[Stored data entries]
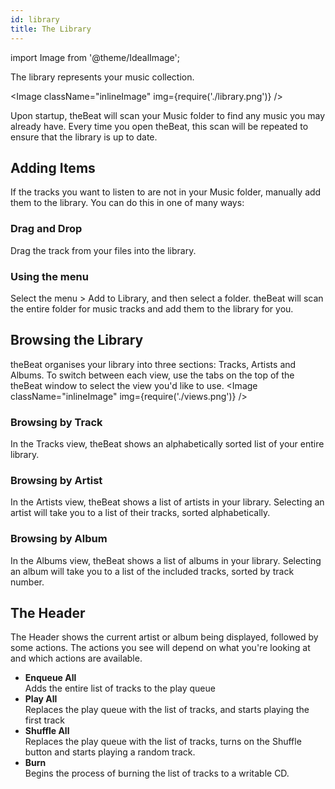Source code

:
 ```yaml
---
id: library
title: The Library
---
```


import Image from '@theme/IdealImage';

The library represents your music collection.

<Image className="inlineImage" img={require('./library.png')} />

Upon startup, theBeat will scan your Music folder to find any music you may already have. Every time you open theBeat, this scan will be repeated to ensure that the library is up to date.

## Adding Items

If the tracks you want to listen to are not in your Music folder, manually add them to the library. You can do this in one of many ways:

### Drag and Drop

Drag the track from your files into the library.

### Using the menu

Select the menu > Add to Library, and then select a folder. theBeat will scan the entire folder for music tracks and add them to the library for you.

## Browsing the Library

theBeat organises your library into three sections: Tracks, Artists and Albums. To switch between each view, use the tabs on the top of the theBeat window to select the view you'd like to use.
<Image className="inlineImage" img={require('./views.png')} />

### Browsing by Track

In the Tracks view, theBeat shows an alphabetically sorted list of your entire library.

### Browsing by Artist

In the Artists view, theBeat shows a list of artists in your library. Selecting an artist will take you to a list of their tracks, sorted alphabetically.

### Browsing by Album

In the Albums view, theBeat shows a list of albums in your library. Selecting an album will take you to a list of the included tracks, sorted by track number.

## The Header

The Header shows the current artist or album being displayed, followed by some actions. The actions you see will depend on what you're looking at and which actions are available.

- **Enqueue All**<br />
  Adds the entire list of tracks to the play queue
- **Play All**<br />
  Replaces the play queue with the list of tracks, and starts playing the first track
- **Shuffle All**<br />
  Replaces the play queue with the list of tracks, turns on the Shuffle button and starts playing a random track.
- **Burn**<br />
  Begins the process of burning the list of tracks to a writable CD.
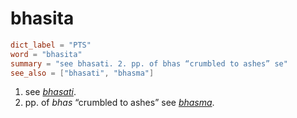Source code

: # bhasita

``` toml
dict_label = "PTS"
word = "bhasita"
summary = "see bhasati. 2. pp. of bhas “crumbled to ashes” se"
see_also = ["bhasati", "bhasma"]
```

1. see *[bhasati](bhasati.md)*.
2. pp. of *bhas* “crumbled to ashes” see *[bhasma](bhasma.md)*.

WORK TO COMPLETE: Output each line of the records exactly. Any picture is skipped.

YOUR SOLUTION:
Source code

:
 ```yaml
---
id: library
title: The Library
---
```


import Image from '@theme/IdealImage';

The library represents your music collection.

<Image className="inlineImage" img={require('./library.png')} />

Upon startup, theBeat will scan your Music folder to find any music you may already have. Every time you open theBeat, this scan will be repeated to ensure that the library is up to date.

## Adding Items

If the tracks you want to listen to are not in your Music folder, manually add them to the library. You can do this in one of many ways:

### Drag and Drop

Drag the track from your files into the library.

### Using the menu

Select the menu > Add to Library, and then select a folder. theBeat will scan the entire folder for music tracks and add them to the library for you.

## Browsing the Library

theBeat organises your library into three sections: Tracks, Artists and Albums. To switch between each view, use the tabs on the top of the theBeat window to select the view you'd like to use.
<Image className="inlineImage" img={require('./views.png')} />

### Browsing by Track

In the Tracks view, theBeat shows an alphabetically sorted list of your entire library.

### Browsing by Artist

In the Artists view, theBeat shows a list of artists in your library. Selecting an artist will take you to a list of their tracks, sorted alphabetically.

### Browsing by Album

In the Albums view, theBeat shows a list of albums in your library. Selecting an album will take you to a list of the included tracks, sorted by track number.

## The Header

The Header shows the current artist or album being displayed, followed by some actions. The actions you see will depend on what you're looking at and which actions are available.

- **Enqueue All**<br />
  Adds the entire list of tracks to the play queue
- **Play All**<br />
  Replaces the play queue with the list of tracks, and starts playing the first track
- **Shuffle All**<br />
  Replaces the play queue with the list of tracks, turns on the Shuffle button and starts playing a random track.
- **Burn**<br />
  Begins the process of burning the list of tracks to a writable CD.
Source code

: # bhasita

``` toml
dict_label = "PTS"
word = "bhasita"
summary = "see bhasati. 2. pp. of bhas “crumbled to ashes” se"
see_also = ["bhasati", "bhasma"]
```

1. see *[bhasati](bhasati.md)*.
2. pp. of *bhas* “crumbled to ashes” see *[bhasma](bhasma.md)*.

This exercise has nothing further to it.